Dataset entries
┌──
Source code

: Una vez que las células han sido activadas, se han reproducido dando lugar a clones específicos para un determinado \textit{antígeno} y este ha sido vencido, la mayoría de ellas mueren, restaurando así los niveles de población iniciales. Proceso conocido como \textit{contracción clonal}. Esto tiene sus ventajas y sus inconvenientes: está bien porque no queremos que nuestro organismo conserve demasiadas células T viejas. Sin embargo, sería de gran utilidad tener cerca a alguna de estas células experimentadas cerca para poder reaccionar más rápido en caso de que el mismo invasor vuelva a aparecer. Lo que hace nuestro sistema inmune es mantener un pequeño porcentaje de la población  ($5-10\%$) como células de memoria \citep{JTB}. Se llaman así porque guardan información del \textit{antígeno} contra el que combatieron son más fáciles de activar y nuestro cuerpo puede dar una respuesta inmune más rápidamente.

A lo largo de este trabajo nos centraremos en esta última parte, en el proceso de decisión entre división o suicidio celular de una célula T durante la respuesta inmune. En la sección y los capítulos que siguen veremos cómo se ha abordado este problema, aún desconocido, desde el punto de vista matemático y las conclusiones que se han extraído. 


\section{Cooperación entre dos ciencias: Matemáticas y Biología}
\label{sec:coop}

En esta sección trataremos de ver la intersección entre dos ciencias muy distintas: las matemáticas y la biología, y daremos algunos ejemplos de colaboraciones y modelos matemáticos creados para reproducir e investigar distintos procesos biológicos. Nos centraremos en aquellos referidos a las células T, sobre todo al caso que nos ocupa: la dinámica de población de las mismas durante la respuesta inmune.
└──
┌──
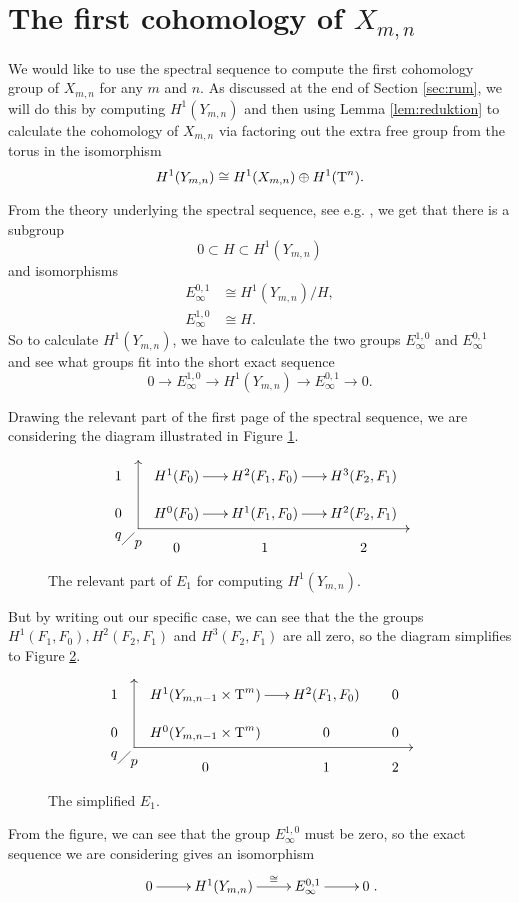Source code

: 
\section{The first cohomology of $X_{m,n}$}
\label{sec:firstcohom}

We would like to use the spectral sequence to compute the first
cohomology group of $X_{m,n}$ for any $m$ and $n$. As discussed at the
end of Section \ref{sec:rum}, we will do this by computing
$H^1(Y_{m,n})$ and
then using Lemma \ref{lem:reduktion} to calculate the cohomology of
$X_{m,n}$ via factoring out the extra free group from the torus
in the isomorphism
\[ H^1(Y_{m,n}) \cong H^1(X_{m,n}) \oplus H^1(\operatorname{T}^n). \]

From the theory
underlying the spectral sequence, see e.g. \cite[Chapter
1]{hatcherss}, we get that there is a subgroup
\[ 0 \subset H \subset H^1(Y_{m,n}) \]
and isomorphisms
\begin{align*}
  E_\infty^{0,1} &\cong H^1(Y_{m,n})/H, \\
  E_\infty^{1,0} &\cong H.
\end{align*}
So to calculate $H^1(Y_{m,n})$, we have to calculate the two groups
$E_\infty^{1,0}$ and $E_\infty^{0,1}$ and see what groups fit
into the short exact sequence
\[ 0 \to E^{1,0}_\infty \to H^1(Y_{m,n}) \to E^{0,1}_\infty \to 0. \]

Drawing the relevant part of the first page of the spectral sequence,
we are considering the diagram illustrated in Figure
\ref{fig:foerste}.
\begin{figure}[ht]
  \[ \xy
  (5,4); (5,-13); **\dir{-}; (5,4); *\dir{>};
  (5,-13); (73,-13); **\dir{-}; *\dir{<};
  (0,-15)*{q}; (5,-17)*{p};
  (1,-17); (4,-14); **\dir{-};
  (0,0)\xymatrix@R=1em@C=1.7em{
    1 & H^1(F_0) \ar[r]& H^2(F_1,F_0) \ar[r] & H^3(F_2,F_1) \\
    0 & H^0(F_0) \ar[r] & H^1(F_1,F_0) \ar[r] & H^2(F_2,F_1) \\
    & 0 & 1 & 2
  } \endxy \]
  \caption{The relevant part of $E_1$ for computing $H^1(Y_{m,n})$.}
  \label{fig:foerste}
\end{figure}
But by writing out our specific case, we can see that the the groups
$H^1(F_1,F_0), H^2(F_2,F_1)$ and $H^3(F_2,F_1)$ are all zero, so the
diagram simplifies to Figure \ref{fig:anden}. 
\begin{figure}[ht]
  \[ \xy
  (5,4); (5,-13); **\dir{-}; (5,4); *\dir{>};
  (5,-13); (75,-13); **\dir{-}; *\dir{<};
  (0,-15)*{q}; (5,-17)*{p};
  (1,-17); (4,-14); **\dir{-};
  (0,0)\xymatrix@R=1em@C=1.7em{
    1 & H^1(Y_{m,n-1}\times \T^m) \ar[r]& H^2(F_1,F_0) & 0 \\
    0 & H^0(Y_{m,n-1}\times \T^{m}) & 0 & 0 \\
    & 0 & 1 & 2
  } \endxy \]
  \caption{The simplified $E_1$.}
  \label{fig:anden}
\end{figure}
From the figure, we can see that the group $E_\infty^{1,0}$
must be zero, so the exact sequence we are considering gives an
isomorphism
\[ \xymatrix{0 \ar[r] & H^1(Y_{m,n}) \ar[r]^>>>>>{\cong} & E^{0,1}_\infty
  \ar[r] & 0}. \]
└──
┌──
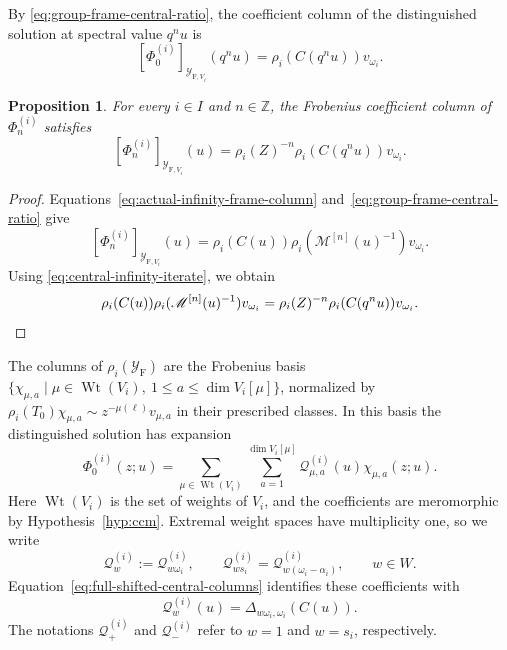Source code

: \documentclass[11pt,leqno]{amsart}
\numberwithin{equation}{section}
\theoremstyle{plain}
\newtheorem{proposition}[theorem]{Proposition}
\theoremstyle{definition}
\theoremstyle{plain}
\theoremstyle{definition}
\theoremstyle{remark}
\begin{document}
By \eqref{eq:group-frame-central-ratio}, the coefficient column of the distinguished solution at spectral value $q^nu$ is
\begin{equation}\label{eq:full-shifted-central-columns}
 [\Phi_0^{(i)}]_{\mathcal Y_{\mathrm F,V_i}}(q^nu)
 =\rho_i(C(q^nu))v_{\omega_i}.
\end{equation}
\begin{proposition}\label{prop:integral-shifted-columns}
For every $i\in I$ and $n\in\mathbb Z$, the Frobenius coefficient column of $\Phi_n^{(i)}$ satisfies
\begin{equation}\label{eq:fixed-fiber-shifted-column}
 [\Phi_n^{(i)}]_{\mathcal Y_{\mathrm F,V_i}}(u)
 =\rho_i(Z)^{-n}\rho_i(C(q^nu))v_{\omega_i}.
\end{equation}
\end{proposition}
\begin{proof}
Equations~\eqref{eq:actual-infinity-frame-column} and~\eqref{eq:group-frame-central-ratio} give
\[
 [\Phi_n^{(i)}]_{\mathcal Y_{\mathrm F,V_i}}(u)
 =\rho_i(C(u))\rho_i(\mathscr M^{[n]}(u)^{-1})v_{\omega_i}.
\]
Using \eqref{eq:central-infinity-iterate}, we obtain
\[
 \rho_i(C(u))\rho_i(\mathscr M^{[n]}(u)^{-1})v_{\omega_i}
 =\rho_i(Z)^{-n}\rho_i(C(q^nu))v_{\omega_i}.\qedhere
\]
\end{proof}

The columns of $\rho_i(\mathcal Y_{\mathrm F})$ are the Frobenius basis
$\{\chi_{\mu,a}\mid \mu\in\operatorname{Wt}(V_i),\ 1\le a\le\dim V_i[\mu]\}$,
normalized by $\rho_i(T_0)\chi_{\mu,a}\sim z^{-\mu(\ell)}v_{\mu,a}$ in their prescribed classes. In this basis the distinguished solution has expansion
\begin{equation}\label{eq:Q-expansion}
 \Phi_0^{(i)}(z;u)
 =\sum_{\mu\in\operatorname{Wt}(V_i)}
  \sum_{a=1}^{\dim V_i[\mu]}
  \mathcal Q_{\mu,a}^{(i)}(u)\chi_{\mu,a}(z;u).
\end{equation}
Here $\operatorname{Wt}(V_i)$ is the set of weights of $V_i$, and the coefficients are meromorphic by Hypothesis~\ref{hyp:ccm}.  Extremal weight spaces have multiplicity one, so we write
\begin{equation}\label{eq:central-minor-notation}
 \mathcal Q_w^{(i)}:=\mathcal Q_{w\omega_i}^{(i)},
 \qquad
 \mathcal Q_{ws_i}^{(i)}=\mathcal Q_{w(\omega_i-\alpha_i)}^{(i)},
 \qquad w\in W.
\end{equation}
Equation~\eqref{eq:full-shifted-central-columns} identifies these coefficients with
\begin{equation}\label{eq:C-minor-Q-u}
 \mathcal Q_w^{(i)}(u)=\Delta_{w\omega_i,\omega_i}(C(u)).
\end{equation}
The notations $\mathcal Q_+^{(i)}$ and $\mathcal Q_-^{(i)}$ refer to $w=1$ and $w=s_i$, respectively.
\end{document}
└──
**INSTRUCTIONS FOR THE TASK:** Your reply is to be the number of lines above in which the word "columns" appears, and nothing else.

**EXERCISE SOLUTION:** 4